I. Can the International Box Office Recover? 

While the theatrical industry was preoccupied with whether last year’s overall domestic box office could reach 2023’s #Barbenheimer-enhanced $8.9 billion, it should have been more concerned with the overseas marketplace. In 2024, non-domestic revenue fell 10 percent year over year, compared to 3.3 percent in North America. 



That decline was driven by a 25 percent drop in China, where economic struggles have impacted local moviegoing and recent U.S. tentpoles underwhelmed, with none topping $500 million. A stronger dollar is partly to blame, but so is a global populace that has grown less reliant on theaters for their access to American pop culture. The Ryan Gosling–Emily Blunt action-comedy The Fall Guy did $92 million domestic, $181 million worldwide, and ended up with a 51/49 domestic/international split. Meanwhile, the Ryan Reynolds-starring, John Krasinski-directed If netted a 58/42 split, earning $111 million in North America—a terrific result for an original, non-action, kid-targeted flick—but only $192 million worldwide. Likewise, the Daisy Edgar-Jones– and Glen Powell-led Twisters earned a rousing $270 million in North America, but barely cracked $100 million internationally. 

By now, Hollywood has largely written off the Chinese market for most tentpoles, treating a periodic breakout like Alien: Romulus ($351 million worldwide, with $110 million from China) as a pleasant surprise. But the overall non-domestic dip was 10 percent even outside of China, including 17.5 percent in Japan and 10.7 percent in South Korea. 

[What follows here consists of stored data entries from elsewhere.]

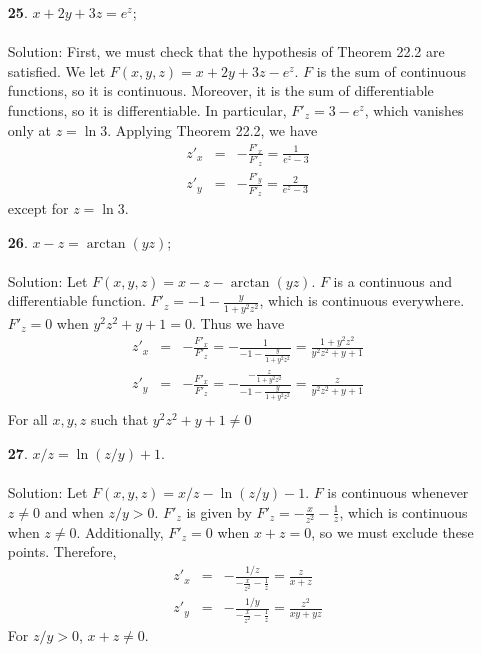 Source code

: \documentclass[12pt]{amsbook}
\begin{document}
\begin{enumerate}
\item[{\small\bf 25}.] $x+2y+3z=e^z$;
\\
\\
{\sc Solution}: First, we must check that the hypothesis of Theorem 22.2 are satisfied. We let $F(x,y,z)=x+2y+3z-e^z$. $F$ is the sum of continuous functions, so it is continuous. Moreover, it is the sum of differentiable functions, so it is differentiable. In particular, $F'_z=3-e^z$, which vanishes only at $z=\ln 3$. Applying Theorem 22.2, we have
\begin{eqnarray*}
z'_x&=& -\frac{F'_x}{F'_z}=\frac{1}{e^z-3}\\
z'_y&=& -\frac{F'_y}{F'_z}=\frac{2}{e^z-3}
\end{eqnarray*}
except for $z= \ln3$.
\\
\item[{\small\bf 26}.] $x-z=\arctan(yz)$;
\\
\\
{\sc Solution}: Let $F(x,y,z)=x-z-\arctan(yz)$. $F$ is a continuous and differentiable function. $F'_z=-1-\frac{y}{1+y^2z^2}$, which is continuous everywhere. $F'_z=0$ when $y^2z^2+y+1=0$. Thus we have
\begin{eqnarray*}
z'_x&=& -\frac{F'_x}{F'_z}=-\frac{1}{-1-\frac{y}{1+y^2z^2}}=\frac{1+y^2z^2}{y^2z^2+y+1}\\
z'_y&=& -\frac{F'_x}{F'_z}=-\frac{-\frac{z}{1+y^2z^2}}{-1-\frac{y}{1+y^2z^2}}=\frac{z}{y^2z^2+y+1}\\
\end{eqnarray*}
For all $x,y,z$ such that $y^2z^2+y+1 \neq 0$
\\
\item[{\small\bf 27}.] $x/z=\ln(z/y)+1$.
\\
\\
{\sc Solution}: Let $F(x,y,z)=x/z-\ln(z/y)-1$. $F$ is continuous whenever $z \neq 0$ and when $z/y>0$. $F'_z$ is given by $F'_z=-\frac{x}{z^2}-\frac{1}{z}$, which is continuous when $z \neq 0$. Additionally, $F'_z=0$ when $x+z=0$, so we must exclude these points. Therefore,
\begin{eqnarray*}
z'_x&=&-\frac{1/z}{-\frac{x}{z^2}-\frac{1}{z}}=\frac{z}{x+z} \\
z'_y&=&-\frac{1/y}{-\frac{x}{z^2}-\frac{1}{z}}=\frac{z^2}{xy+yz}
\end{eqnarray*}
For $z/y>0$, $x+z \neq 0$. 
\end{enumerate}
\end{document}
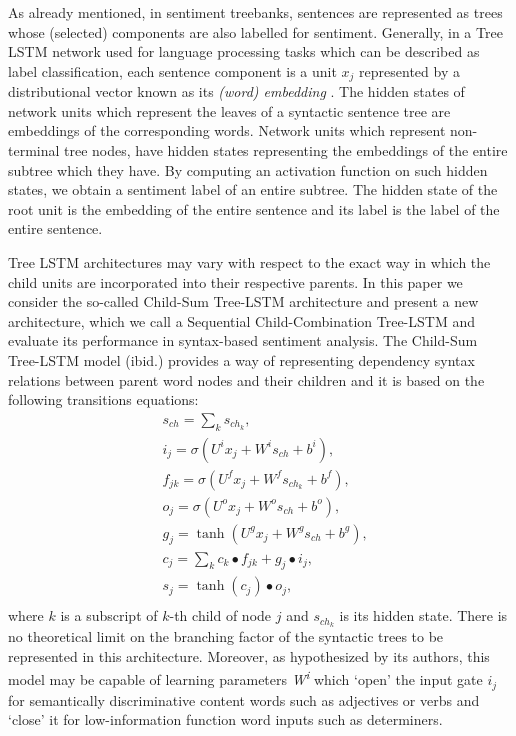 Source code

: \documentclass[10pt, a4paper]{article}
\begin{document}
As already mentioned, in sentiment treebanks, sentences are represented as trees whose (selected) components are also labelled for sentiment. Generally, in a Tree LSTM network used for language processing tasks which can be described as label classification, each sentence component is a unit $x_j$ represented by a distributional vector known as its \textit{(word) embedding} \cite{mikolov2013distributed}. The hidden states of network units which represent the leaves of a syntactic sentence tree are embeddings of the corresponding words. Network units which represent non-terminal tree nodes, have hidden states representing the embeddings of the entire subtree which they have. By computing an activation function on such hidden states, we obtain a sentiment label of an entire subtree. The hidden state of the root unit is the embedding of the entire sentence and its label is the label of the entire sentence.
\par	Tree LSTM architectures may vary with respect to the exact way in which the child units are incorporated into their respective parents. In this paper we consider the so-called Child-Sum Tree-LSTM architecture \cite{tai2015improved} and present a new architecture, which we call a Sequential Child-Combination Tree-LSTM and evaluate its performance in syntax-based sentiment analysis. The Child-Sum Tree-LSTM model (ibid.) provides a way of representing dependency syntax relations between parent word nodes and their children and it is based on the following transitions equations:
\begin{equation}
\begin{split}
&s_{ch}=\sum_{k}s_{ch_k},\\
&i_j = \sigma(U^ix_j + W^is_{ch} + b^i) ,\\
&f_{jk} = \sigma(U^fx_j + W^fs_{ch_k} + b^f) ,\\
&o_j = \sigma(U^ox_j + W^os_{ch} + b^o) ,\\
&g_j = \tanh(U^gx_j+ W^gs_{ch} + b^g) ,\\
&c_j = \sum_{k} c_k \bullet f_{jk} + g_{j} \bullet i_{j} ,\\
&s_j = \tanh({c_{j}}) \bullet o_{j},\\
\end{split}
\end{equation}
	where $k$ is a subscript of $k$-th child of node $j$ and $s_{ch_k}$ is its hidden state. There is no theoretical limit on the branching factor of the syntactic trees to be represented in this architecture. Moreover, as hypothesized by its authors, this model may be capable of learning parameters \textit{W\textsuperscript{i}} which `open' the input gate \textit{$i_{j}$} for semantically discriminative content words such as adjectives or verbs and `close' it for low-information function word inputs such as determiners. 
\end{document}

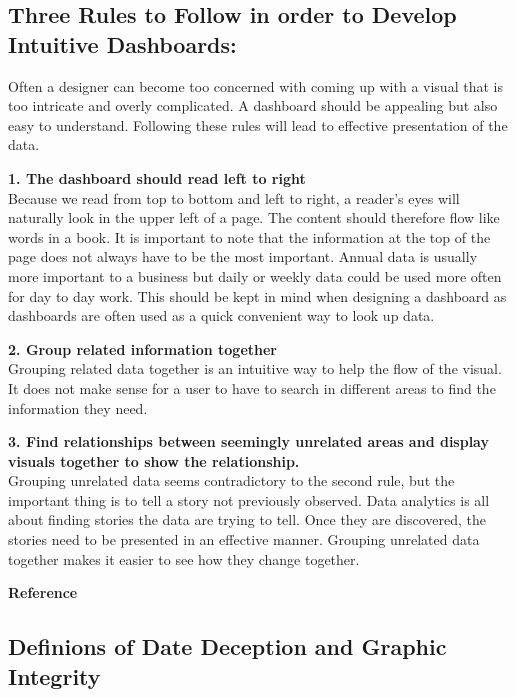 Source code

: \documentclass[]{book}
\theoremstyle{definition}
\theoremstyle{definition}
\theoremstyle{definition}
\theoremstyle{remark}
\begin{document}
\subsection{Three Rules to Follow in order to Develop Intuitive
Dashboards:}\label{three-rules-to-follow-in-order-to-develop-intuitive-dashboards}

Often a designer can become too concerned with coming up with a visual
that is too intricate and overly complicated. A dashboard should be
appealing but also easy to understand. Following these rules will lead
to effective presentation of the data.

\textbf{1. The dashboard should read left to right}\\
Because we read from top to bottom and left to right, a reader's eyes
will naturally look in the upper left of a page. The content should
therefore flow like words in a book. It is important to note that the
information at the top of the page does not always have to be the most
important. Annual data is usually more important to a business but daily
or weekly data could be used more often for day to day work. This should
be kept in mind when designing a dashboard as dashboards are often used
as a quick convenient way to look up data.

\textbf{2. Group related information together}\\
Grouping related data together is an intuitive way to help the flow of
the visual. It does not make sense for a user to have to search in
different areas to find the information they need.

\textbf{3. Find relationships between seemingly unrelated areas and
display visuals together to show the relationship.}\\
Grouping unrelated data seems contradictory to the second rule, but the
important thing is to tell a story not previously observed. Data
analytics is all about finding stories the data are trying to tell. Once
they are discovered, the stories need to be presented in an effective
manner. Grouping unrelated data together makes it easier to see how they
change together.

\textbf{Reference} \citep{intuitive-dash}

\subsection{Definions of Date Deception and Graphic
Integrity}\label{definions-of-date-deception-and-graphic-integrity}
\end{document}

Yes, breakouts like Wonder Woman or Wicked: Part One, where the domestic overperformance is such that only adequate overseas grosses are required, still happen. And globally skewed hits like Mufasa: The Lion King—which has earned $382 million out of its current $591 million worldwide cume outside of North America—are still possible. But the notion of a nostalgia franchise like Beetlejuice Beetlejuice playing hard only in North America may presage a durable trend. The once-conventional 40/60 split, even for domestic successes, can no longer be taken for granted.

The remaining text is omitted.